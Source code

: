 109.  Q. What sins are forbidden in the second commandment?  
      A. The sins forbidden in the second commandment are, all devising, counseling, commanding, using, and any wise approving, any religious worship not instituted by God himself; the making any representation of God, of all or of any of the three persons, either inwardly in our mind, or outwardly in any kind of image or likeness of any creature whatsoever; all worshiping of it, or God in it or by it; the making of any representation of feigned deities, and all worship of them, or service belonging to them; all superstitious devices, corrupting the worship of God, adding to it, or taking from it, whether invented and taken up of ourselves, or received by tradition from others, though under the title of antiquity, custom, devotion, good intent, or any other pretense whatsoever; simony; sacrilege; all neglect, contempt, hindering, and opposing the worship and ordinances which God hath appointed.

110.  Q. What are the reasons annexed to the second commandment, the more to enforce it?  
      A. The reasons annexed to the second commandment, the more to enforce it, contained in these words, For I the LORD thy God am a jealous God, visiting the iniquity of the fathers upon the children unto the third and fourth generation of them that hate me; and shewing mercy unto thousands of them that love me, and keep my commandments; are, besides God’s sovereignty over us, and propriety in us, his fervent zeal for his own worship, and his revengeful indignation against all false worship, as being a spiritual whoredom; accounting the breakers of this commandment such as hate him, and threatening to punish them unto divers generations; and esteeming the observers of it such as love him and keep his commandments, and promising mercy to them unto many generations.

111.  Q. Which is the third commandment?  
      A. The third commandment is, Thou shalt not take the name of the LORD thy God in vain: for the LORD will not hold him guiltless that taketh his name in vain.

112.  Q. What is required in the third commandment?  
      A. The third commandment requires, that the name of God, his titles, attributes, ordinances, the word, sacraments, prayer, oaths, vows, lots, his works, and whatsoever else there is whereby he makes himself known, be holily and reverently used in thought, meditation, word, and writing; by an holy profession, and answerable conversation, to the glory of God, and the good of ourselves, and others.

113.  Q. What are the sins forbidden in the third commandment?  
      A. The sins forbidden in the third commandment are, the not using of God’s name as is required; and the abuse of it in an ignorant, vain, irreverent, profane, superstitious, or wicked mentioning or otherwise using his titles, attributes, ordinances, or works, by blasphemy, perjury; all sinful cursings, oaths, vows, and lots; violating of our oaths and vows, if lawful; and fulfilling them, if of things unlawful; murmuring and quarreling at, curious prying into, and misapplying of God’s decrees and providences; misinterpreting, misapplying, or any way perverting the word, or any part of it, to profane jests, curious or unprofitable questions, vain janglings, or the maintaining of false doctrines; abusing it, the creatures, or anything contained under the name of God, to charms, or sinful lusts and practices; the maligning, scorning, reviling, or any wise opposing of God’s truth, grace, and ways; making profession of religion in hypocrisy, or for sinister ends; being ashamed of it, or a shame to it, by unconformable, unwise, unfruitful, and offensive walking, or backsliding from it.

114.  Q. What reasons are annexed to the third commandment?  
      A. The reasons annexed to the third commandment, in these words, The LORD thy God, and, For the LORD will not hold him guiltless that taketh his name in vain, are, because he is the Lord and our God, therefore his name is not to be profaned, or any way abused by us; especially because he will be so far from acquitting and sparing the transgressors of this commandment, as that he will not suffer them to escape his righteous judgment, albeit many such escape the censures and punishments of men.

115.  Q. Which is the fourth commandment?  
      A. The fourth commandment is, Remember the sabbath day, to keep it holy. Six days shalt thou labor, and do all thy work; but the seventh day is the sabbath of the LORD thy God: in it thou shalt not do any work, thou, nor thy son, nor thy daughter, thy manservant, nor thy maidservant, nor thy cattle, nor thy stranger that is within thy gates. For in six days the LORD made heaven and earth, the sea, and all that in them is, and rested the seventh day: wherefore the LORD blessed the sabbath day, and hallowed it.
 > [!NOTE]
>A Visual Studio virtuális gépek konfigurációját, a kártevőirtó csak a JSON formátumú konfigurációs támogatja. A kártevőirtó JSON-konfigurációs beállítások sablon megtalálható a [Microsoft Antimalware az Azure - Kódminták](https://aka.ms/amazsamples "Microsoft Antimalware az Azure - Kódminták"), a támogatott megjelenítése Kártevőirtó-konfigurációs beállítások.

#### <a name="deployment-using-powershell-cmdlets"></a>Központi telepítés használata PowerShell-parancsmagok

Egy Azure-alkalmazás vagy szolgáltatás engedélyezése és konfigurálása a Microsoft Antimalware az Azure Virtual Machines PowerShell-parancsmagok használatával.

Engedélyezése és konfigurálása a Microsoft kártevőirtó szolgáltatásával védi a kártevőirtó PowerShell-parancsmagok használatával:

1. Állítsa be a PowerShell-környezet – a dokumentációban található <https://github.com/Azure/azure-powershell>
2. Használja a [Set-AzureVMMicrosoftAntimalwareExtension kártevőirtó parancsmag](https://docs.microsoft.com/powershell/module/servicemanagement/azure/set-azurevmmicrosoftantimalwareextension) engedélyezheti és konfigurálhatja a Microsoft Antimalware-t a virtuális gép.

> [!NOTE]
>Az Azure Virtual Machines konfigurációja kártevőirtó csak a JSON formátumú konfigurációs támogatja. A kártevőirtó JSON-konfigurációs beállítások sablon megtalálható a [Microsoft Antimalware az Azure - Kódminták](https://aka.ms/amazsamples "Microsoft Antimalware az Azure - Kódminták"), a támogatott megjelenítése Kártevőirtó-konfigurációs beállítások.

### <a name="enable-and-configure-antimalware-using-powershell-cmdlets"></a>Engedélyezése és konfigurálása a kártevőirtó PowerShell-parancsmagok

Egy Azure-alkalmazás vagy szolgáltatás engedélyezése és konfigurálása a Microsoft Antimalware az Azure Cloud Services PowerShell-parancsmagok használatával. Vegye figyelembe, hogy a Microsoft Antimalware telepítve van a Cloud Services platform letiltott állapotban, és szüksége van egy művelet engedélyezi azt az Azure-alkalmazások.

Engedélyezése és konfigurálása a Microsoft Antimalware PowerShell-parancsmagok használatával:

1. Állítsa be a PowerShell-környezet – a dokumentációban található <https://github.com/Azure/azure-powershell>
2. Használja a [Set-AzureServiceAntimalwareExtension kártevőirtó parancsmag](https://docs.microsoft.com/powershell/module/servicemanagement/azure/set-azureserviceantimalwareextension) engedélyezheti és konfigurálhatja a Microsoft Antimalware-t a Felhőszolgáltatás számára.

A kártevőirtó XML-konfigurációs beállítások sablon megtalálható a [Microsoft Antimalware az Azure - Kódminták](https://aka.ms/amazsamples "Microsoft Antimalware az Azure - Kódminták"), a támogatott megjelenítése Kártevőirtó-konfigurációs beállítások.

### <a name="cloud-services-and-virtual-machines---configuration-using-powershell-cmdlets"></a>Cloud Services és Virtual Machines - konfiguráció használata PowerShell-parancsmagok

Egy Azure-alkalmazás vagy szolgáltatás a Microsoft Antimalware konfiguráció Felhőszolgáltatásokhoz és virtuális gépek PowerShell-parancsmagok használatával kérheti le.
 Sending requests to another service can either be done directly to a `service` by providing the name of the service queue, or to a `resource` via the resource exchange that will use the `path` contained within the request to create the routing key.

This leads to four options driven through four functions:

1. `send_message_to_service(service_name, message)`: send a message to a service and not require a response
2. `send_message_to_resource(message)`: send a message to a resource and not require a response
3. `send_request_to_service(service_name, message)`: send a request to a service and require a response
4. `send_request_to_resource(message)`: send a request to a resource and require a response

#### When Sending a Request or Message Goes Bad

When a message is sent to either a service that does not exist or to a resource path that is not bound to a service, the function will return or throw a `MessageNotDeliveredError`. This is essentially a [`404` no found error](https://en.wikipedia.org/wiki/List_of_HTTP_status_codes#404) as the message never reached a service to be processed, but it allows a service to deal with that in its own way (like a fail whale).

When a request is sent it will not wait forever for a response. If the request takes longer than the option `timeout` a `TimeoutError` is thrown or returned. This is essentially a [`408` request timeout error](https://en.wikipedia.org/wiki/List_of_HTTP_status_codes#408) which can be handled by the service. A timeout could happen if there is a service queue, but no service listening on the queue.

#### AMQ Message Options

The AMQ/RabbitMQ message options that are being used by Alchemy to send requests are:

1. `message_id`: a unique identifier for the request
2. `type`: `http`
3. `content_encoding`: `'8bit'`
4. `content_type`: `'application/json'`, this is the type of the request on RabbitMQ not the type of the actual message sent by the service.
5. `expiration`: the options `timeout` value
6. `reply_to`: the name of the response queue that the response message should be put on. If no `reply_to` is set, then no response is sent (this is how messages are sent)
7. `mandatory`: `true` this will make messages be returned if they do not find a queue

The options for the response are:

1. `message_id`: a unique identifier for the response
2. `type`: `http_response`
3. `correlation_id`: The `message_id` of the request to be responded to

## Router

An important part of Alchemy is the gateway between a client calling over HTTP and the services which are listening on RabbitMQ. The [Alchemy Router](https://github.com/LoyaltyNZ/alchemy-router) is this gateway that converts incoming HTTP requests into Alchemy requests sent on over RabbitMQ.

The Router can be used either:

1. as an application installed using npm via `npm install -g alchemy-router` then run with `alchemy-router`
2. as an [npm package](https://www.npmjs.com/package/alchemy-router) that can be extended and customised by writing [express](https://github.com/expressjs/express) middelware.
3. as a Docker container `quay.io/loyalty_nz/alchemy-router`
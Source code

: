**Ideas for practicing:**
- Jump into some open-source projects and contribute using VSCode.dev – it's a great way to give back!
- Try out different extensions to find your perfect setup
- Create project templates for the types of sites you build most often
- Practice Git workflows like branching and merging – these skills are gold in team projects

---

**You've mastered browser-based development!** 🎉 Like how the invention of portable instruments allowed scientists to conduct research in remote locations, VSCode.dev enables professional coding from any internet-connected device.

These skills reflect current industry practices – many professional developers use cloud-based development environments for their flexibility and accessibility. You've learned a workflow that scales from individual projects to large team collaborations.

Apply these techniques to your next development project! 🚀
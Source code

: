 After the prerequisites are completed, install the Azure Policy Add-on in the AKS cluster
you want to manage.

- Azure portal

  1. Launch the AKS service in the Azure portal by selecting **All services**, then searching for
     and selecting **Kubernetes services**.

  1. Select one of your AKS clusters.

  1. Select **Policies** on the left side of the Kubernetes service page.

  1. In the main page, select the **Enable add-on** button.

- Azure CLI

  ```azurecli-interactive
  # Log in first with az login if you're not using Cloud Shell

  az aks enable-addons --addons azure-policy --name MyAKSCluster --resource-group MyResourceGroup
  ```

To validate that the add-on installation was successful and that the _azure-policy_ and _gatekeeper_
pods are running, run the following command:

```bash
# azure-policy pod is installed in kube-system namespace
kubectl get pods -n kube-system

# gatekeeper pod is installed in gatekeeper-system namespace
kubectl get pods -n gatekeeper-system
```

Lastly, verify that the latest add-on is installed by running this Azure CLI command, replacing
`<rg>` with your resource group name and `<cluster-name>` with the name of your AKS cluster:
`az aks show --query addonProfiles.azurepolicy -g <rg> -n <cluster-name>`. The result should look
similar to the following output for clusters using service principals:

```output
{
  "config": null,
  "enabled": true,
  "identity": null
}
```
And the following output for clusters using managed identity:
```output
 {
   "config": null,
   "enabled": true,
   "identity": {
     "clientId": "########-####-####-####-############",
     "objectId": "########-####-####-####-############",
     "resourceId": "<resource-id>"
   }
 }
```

**DIRECTIONS FOR THIS TASK**
Every line of the entries that includes "within" must be copied into the answer.

**OUTPUT**
      A. The fourth commandment is, Remember the sabbath day, to keep it holy. Six days shalt thou labor, and do all thy work; but the seventh day is the sabbath of the LORD thy God: in it thou shalt not do any work, thou, nor thy son, nor thy daughter, thy manservant, nor thy maidservant, nor thy cattle, nor thy stranger that is within thy gates. For in six days the LORD made heaven and earth, the sea, and all that in them is, and rested the seventh day: wherefore the LORD blessed the sabbath day, and hallowed it.
 Sending requests to another service can either be done directly to a `service` by providing the name of the service queue, or to a `resource` via the resource exchange that will use the `path` contained within the request to create the routing key.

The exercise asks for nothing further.